Dans les vestiaires, c’était la déception, la fierté est venue plus tard. Ils étaient prenables, physiquement mal, on pensait que si on les avait traînés en prolongations, on serait passés. On avait une circulation de balle exceptionnelle, tout était fluide chez nous. Mais on ne pensait vraiment pas qu’on en parlerait encore aujourd’hui. Après le match, le roi a appelé Faria, et il a aussi demandé à me parler. J’avais fait un gros match, il m’a dit : « Tu étais un lion ». Je lui ai répondu que justement c’est mon signe.

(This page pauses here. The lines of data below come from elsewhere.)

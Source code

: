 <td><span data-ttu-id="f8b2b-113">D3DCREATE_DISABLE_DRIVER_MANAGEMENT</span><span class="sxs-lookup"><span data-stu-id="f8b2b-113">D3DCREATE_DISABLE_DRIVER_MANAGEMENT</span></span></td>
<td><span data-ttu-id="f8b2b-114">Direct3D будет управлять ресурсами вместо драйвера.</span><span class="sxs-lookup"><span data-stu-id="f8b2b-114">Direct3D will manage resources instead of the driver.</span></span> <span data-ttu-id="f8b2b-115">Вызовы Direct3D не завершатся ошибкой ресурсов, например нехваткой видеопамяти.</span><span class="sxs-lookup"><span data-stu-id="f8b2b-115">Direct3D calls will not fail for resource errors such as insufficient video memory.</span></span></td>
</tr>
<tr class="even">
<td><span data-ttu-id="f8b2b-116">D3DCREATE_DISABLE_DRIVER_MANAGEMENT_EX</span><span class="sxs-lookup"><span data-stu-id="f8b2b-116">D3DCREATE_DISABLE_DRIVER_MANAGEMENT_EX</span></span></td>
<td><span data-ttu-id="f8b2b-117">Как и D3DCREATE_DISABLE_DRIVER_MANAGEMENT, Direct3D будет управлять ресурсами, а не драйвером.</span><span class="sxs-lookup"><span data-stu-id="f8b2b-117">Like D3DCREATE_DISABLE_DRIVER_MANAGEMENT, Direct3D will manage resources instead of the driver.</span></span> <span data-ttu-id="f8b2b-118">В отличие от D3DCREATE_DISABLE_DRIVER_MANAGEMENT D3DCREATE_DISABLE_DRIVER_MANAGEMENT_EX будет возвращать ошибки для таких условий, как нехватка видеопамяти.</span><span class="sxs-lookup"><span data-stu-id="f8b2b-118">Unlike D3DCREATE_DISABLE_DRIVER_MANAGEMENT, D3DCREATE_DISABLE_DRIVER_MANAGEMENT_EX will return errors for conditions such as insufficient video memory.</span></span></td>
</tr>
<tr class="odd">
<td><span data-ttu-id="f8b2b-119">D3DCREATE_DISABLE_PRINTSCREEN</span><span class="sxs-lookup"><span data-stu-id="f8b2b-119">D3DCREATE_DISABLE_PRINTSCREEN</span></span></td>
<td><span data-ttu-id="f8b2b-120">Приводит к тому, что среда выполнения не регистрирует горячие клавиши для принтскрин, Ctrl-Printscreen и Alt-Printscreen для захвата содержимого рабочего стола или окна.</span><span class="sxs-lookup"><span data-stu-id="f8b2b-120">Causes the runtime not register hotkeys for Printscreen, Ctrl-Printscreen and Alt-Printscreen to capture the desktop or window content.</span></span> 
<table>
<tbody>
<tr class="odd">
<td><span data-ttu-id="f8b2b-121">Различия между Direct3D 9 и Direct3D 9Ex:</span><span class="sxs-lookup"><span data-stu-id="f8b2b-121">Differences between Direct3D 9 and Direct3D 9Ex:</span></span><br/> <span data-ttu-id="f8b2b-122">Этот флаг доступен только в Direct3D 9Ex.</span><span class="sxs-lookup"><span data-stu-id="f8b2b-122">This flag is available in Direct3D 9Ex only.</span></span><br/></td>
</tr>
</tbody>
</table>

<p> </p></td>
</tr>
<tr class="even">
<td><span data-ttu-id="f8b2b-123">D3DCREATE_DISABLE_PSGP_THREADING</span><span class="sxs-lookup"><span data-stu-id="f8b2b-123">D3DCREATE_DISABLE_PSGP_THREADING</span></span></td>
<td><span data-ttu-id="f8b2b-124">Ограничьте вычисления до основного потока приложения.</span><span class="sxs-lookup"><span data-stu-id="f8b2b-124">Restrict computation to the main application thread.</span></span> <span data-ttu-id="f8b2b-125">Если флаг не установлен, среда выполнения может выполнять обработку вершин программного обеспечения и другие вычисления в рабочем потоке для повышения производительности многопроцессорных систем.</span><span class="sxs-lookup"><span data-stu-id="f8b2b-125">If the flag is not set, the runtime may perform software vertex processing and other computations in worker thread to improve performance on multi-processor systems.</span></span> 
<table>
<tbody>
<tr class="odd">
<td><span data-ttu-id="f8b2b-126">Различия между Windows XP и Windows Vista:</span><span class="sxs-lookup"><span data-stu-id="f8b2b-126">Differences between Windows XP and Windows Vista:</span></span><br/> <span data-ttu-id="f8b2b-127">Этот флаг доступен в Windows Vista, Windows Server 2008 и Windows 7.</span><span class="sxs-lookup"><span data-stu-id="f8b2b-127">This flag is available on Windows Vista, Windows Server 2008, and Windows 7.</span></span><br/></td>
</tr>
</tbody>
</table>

Il avait l’habitude de nous parler. Juste avant la finale des Jeux Méditerranéens, il nous avait invités au palais de Skhirate et il nous avait expliqué que les Turcs jouaient comme ils faisaient la guerre. Il fallait passer leurs lignes avec de petites passes et des accélérations. C’est ce qu’on a fait.

Le retour

Après ce match, on est restés sur place. Il a fallu attendre le 9juillet pour rentrer au pays, pour arriver avec la fête de la jeunesse, il restait trois semaines. Après la Coupe du Monde, on a passé quelques jours à New York, dans un super-hôtel. L’ambassadeur nous a donné 5000 dollars chacun, sur instructions du roi. Tout le monde s’est rué sur l’électronique, les télés, les magnétoscopes…En plus des courses qu’on avait faites au Mexique et qui étaient déjà livrées au Maroc, elles nous attendaient. Mais ça a été long, nos clubs nous attendaient, il y a même un journal suisse qui avait fait un article sur Aziz Bouderbala et moi sous forme d’avis de recherche, ils avaient déjà repris les entraînements. Puis le 9 juillet est arrivé et on a fait le fameux tour d’honneur avec SaïdAouita et Nawal Moutawakil, sur le char avec le grand ballon…

L’équipe

On était tous professionnels dans notre tête, ceux qui étaient déjà partis comme moi et les autres aussi. On avait une énorme soif de gagner. Il y avait la pression de la rue, des familles, des voisins, ils nous attendaient chez nous quand on était mauvais. On venait de milieux modestes et on voulait laisser notre nom. Pour ma part, j’ai toujours voulu aller plus loin, imiter mes idoles, Faras et Petchou, ou Platini aussi, pour les coups francs. Quand je jouais au Raja, on s’entraînait entre midi et deux heures, le reste du temps je bossais au CIH. Ça ne me suffisait pas, alors j’y retournais le soir. On était tous comme ça. Et il y avait Faria, un homme malin, un pédagogue. Pas le genre à entrer dans ta chambre pour voir ce que tu fais ou à te faire suivre le soir. Il nous responsabilisait. C’était unepériode ou on était plus qu’une famille….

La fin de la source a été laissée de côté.